The gold standard for identifying repeat expansions in FMR1 is Southern blot, where genes of different sizes move differently through a specialized gel when an electric current is applied. However, this technique can be time-consuming.

More recently, tests based on TP-PCR have gained attention as faster and cheaper ways of doing this diagnosis. This approach involves amplifying — that is, making multiple copies — of the repetitive sequence region. Then, the size of the amplified region can be determined based on biochemical assays.

Researchers used TP-PCR in 109 people who were institutionalized at the Centre for Social Rehabilitation of Intellectual Disability Kartini in Temanggung, Indonesia. All had some kind of intellectual disability, but were lacking a definitive diagnosis.

Participants were first tested with the FastFrax FMR1 Identification Kit, a test based on TP-PCR that specifically aims to distinguish expanded from non-expanded FMR1 genes.

Results showed five individuals with such expansions, in comparison to a 53-repeat control.

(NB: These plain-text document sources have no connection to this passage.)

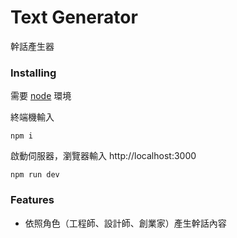 # Text Generator

幹話產生器

### Installing

需要 [node](https://nodejs.org/en/) 環境

終端機輸入

```
npm i
```

啟動伺服器，瀏覽器輸入 http://localhost:3000

```
npm run dev
```

### Features

- 依照角色（工程師、設計師、創業家）產生幹話內容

These five people underwent further testing with the FastFraX FMR1 Sizing Kit and the FastFraX FMR1 Methylation Status Kit tests, which aim to determine the exact size of the FMR1 repeat region and the amount of methylation. This revealed that two of the five had fragile X-causing expansions (over 200 repeats), while the other three did not reach this threshold.

Overall, “[r]epeat expansion and methylation-specific TP-PCR is practical, effective and inexpensive for the diagnosis of FXS [fragile X syndrome], especially in high-risk populations,” the scientists wrote.

“The savings could be greater when such a study is applied in a much larger population with lower prevalence (e.g. newborn screening),” they added.

Three of the study’s seven authors work for Biofactory, which markets the FastFrax kits in Singapore.